Song by Cat Stevens

from the album Matthew and Son
- Released: 10 March 1967
- Recorded: 1966
- Studio: Decca Studios, London
- Genre: Pop
- Length: 2:58
- Label: Deram
- Songwriter: Cat Stevens
- Producer: Mike Hurst

= Here Comes My Baby (Cat Stevens song) =

1967 song

"Here Comes My Baby" is a song written by British singer-songwriter Cat Stevens. It is well known for being an international hit for the Tremeloes in 1967.

==Original version==
In 1966, Stevens was discovered by Mike Hurst, formerly of the Springfields, who, after its split in 1963, decided to become a record producer. Whilst working for American producer Jim Economides, Hurst was introduced to Stevens who was trying to find a record label. He played "Here Comes My Baby", which Hurst thought was great and took it to Economides. However Economides disliked it. So Stevens was not signed. The company eventually went bankrupt and some time later, Stevens went to Hurst's house asking if he was still interested after being rejected by every record label in London. Stevens played him a new song, "I Love My Dog", which Hurst thought was "so unusual and really weird" and agreed to record it, with the song eventually being released as Stevens' debut single and to launch Decca Records' flagship label Deram. Meanwhile, "Here Comes My Baby" was shelved after "I Love My Dog" was seen as the stronger song to release as a single, and it was later included on Stevens' debut album Matthew and Son, released in March 1967.

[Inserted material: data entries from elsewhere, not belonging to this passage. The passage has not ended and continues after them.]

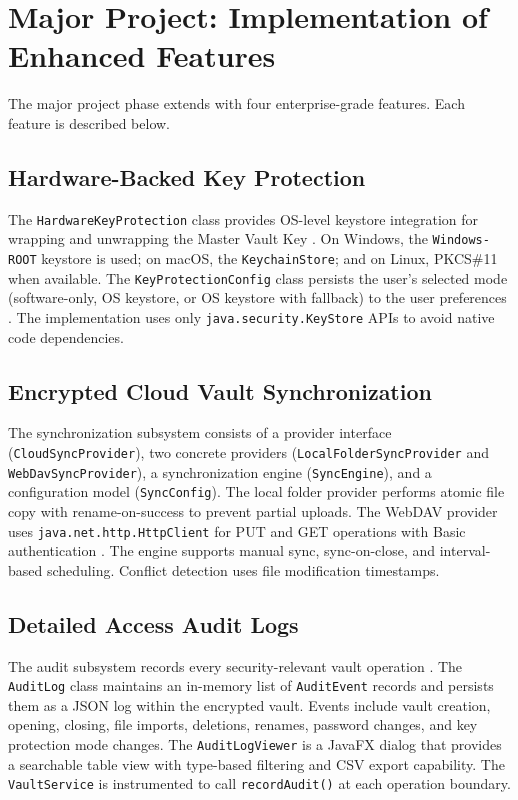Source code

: \section{Major Project: Implementation of Enhanced Features}
The major project phase extends \projname{} with four enterprise-grade features. Each feature is described below.

\subsection{Hardware-Backed Key Protection}
The \texttt{HardwareKeyProtection} class provides OS-level keystore integration for wrapping and unwrapping the Master Vault Key \cite{nist_hsm, java_keystore}. On Windows, the \texttt{Windows-ROOT} keystore is used; on macOS, the \texttt{KeychainStore}; and on Linux, PKCS\#11 when available. The \texttt{KeyProtectionConfig} class persists the user's selected mode (software-only, OS keystore, or OS keystore with fallback) to the user preferences \cite{tpm_security}. The implementation uses only \texttt{java.security.KeyStore} APIs to avoid native code dependencies.

\subsection{Encrypted Cloud Vault Synchronization}
The synchronization subsystem consists of a provider interface (\texttt{CloudSyncProvider}), two concrete providers (\texttt{LocalFolderSyncProvider} and \texttt{WebDavSyncProvider}), a synchronization engine (\texttt{SyncEngine}), and a configuration model (\texttt{SyncConfig}). The local folder provider performs atomic file copy with rename-on-success to prevent partial uploads. The WebDAV provider uses \texttt{java.net.http.HttpClient} for PUT and GET operations with Basic authentication \cite{webdav_rfc, cloud_storage_security}. The engine supports manual sync, sync-on-close, and interval-based scheduling. Conflict detection uses file modification timestamps.

\subsection{Detailed Access Audit Logs}
The audit subsystem records every security-relevant vault operation \cite{nist_audit}. The \texttt{AuditLog} class maintains an in-memory list of \texttt{AuditEvent} records and persists them as a JSON log within the encrypted vault. Events include vault creation, opening, closing, file imports, deletions, renames, password changes, and key protection mode changes. The \texttt{AuditLogViewer} is a JavaFX dialog that provides a searchable table view with type-based filtering and CSV export capability. The \texttt{VaultService} is instrumented to call \texttt{recordAudit()} at each operation boundary.

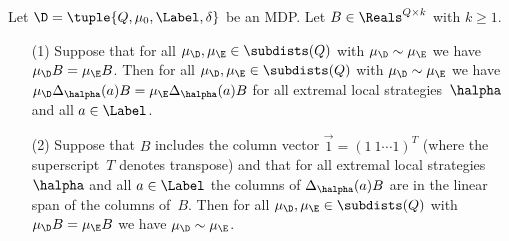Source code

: \begin{prop}\label{prop-coNP-vector-space}
Let $\D = \tuple{Q,\mu_{0},\Label,\delta}$ be an MDP\@.
Let $B \in \Reals^{Q \times k}$ with $k \ge 1$.
\begin{enumerate}
\item[(1)] Suppose that for all $\mu_\D, \mu_\E \in \subdists(Q)$ with $\mu_\D \sim \mu_\E$ we have $\mu_\D B = \mu_\E B$.
    Then for all $\mu_\D, \mu_\E \in \subdists(Q)$ with $\mu_\D \sim \mu_\E$ we have $\mu_\D \Delta_{\halpha}(a) B = \mu_\E \Delta_{\halpha}(a) B$ for all extremal local strategies~$\halpha$ and all $a \in \Label$.
\item[(2)] Suppose that $B$ includes the column vector $\vec{1} = {(1 \ 1 \cdots 1)}^T$ (where the superscript~$T$ denotes transpose) and that for all extremal local strategies~$\halpha$ and all $a \in \Label$ the columns of $\Delta_{\halpha}(a) B$ are in the linear span of the columns of~$B$.
    Then for all $\mu_\D, \mu_\E \in \subdists(Q)$ with $\mu_\D B = \mu_\E B$ we have $\mu_\D \sim \mu_\E$.
\end{enumerate}
\end{prop}

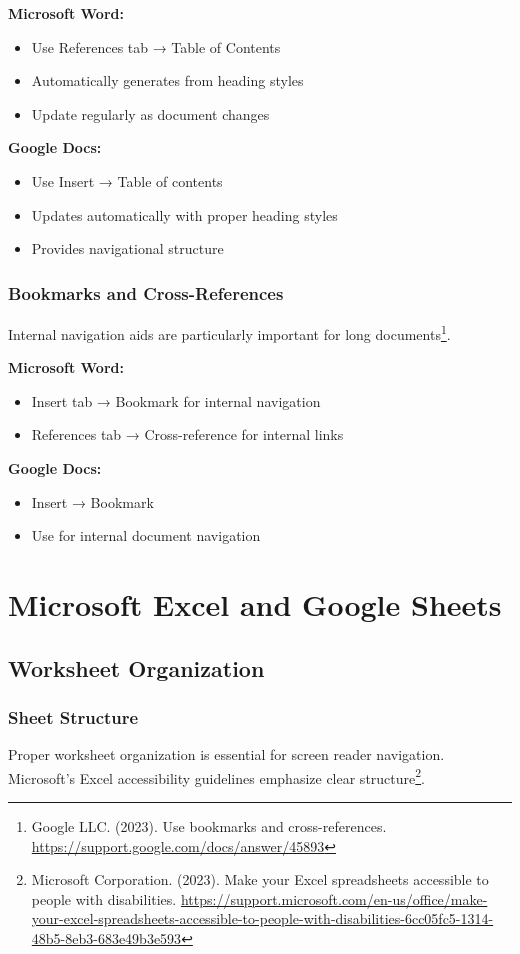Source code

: \textbf{Microsoft Word:}
\begin{itemize}
\item Use References tab → Table of Contents
\item Automatically generates from heading styles
\item Update regularly as document changes
\end{itemize}

\textbf{Google Docs:}
\begin{itemize}
\item Use Insert → Table of contents
\item Updates automatically with proper heading styles
\item Provides navigational structure
\end{itemize}

\subsubsection{Bookmarks and Cross-References}
Internal navigation aids are particularly important for long documents\footnote{Google LLC. (2023). Use bookmarks and cross-references. \url{https://support.google.com/docs/answer/45893}}.

\textbf{Microsoft Word:}
\begin{itemize}
\item Insert tab → Bookmark for internal navigation
\item References tab → Cross-reference for internal links
\end{itemize}

\textbf{Google Docs:}
\begin{itemize}
\item Insert → Bookmark
\item Use for internal document navigation
\end{itemize}

\section{Microsoft Excel and Google Sheets}

\subsection{Worksheet Organization}

\subsubsection{Sheet Structure}
Proper worksheet organization is essential for screen reader navigation. Microsoft's Excel accessibility guidelines emphasize clear structure\footnote{Microsoft Corporation. (2023). Make your Excel spreadsheets accessible to people with disabilities. \url{https://support.microsoft.com/en-us/office/make-your-excel-spreadsheets-accessible-to-people-with-disabilities-6cc05fc5-1314-48b5-8eb3-683e49b3e593}}.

Stevens' version notably features in the 1998 Wes Anderson film Rushmore along with "The Wind"; it was the first film he granted permission to use his songs after his conversion to Islam in the late 1970s.

==The Tremeloes version==

After Stevens shelved "Here Comes My Baby", it was recorded by beat group the Tremeloes. Their version was released several months prior to Stevens' album release, with it being released as a single in January 1967. It became the group's first top-ten hit since the departure of lead singer Brian Poole the year before, and their first top-twenty hit in the US.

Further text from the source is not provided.